• Material to process
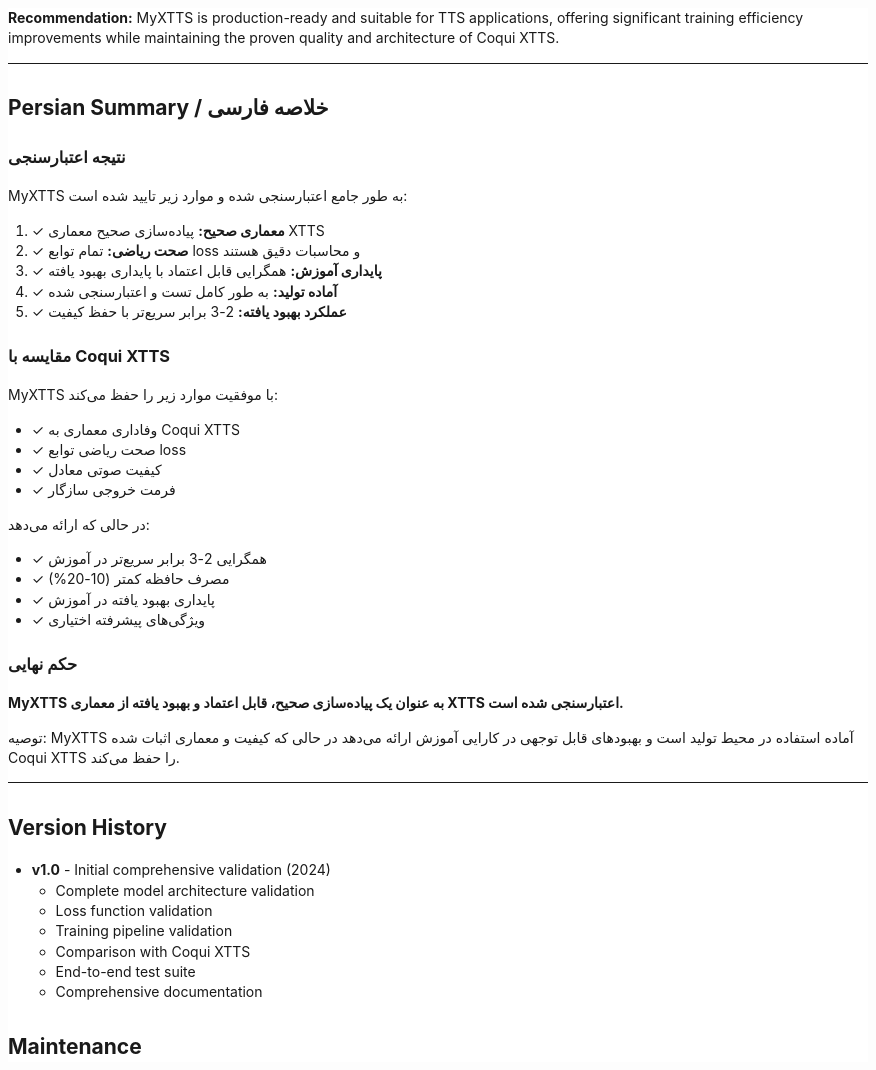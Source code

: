 **Recommendation:** MyXTTS is production-ready and suitable for TTS applications, offering significant training efficiency improvements while maintaining the proven quality and architecture of Coqui XTTS.

---

## Persian Summary / خلاصه فارسی

### نتیجه اعتبارسنجی

MyXTTS به طور جامع اعتبارسنجی شده و موارد زیر تایید شده است:

1. ✓ **معماری صحیح:** پیاده‌سازی صحیح معماری XTTS
2. ✓ **صحت ریاضی:** تمام توابع loss و محاسبات دقیق هستند
3. ✓ **پایداری آموزش:** همگرایی قابل اعتماد با پایداری بهبود یافته
4. ✓ **آماده تولید:** به طور کامل تست و اعتبارسنجی شده
5. ✓ **عملکرد بهبود یافته:** 2-3 برابر سریع‌تر با حفظ کیفیت

### مقایسه با Coqui XTTS

MyXTTS با موفقیت موارد زیر را حفظ می‌کند:
- ✓ وفاداری معماری به Coqui XTTS
- ✓ صحت ریاضی توابع loss
- ✓ کیفیت صوتی معادل
- ✓ فرمت خروجی سازگار

در حالی که ارائه می‌دهد:
- ✓ همگرایی 2-3 برابر سریع‌تر در آموزش
- ✓ مصرف حافظه کمتر (10-20%)
- ✓ پایداری بهبود یافته در آموزش
- ✓ ویژگی‌های پیشرفته اختیاری

### حکم نهایی

**MyXTTS به عنوان یک پیاده‌سازی صحیح، قابل اعتماد و بهبود یافته از معماری XTTS اعتبارسنجی شده است.**

توصیه: MyXTTS آماده استفاده در محیط تولید است و بهبودهای قابل توجهی در کارایی آموزش ارائه می‌دهد در حالی که کیفیت و معماری اثبات شده Coqui XTTS را حفظ می‌کند.

---

## Version History

- **v1.0** - Initial comprehensive validation (2024)
  - Complete model architecture validation
  - Loss function validation
  - Training pipeline validation
  - Comparison with Coqui XTTS
  - End-to-end test suite
  - Comprehensive documentation

## Maintenance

• Task brief
Count the lines in these records that hold the string "validation". Only the number is wanted.

• Task answer
4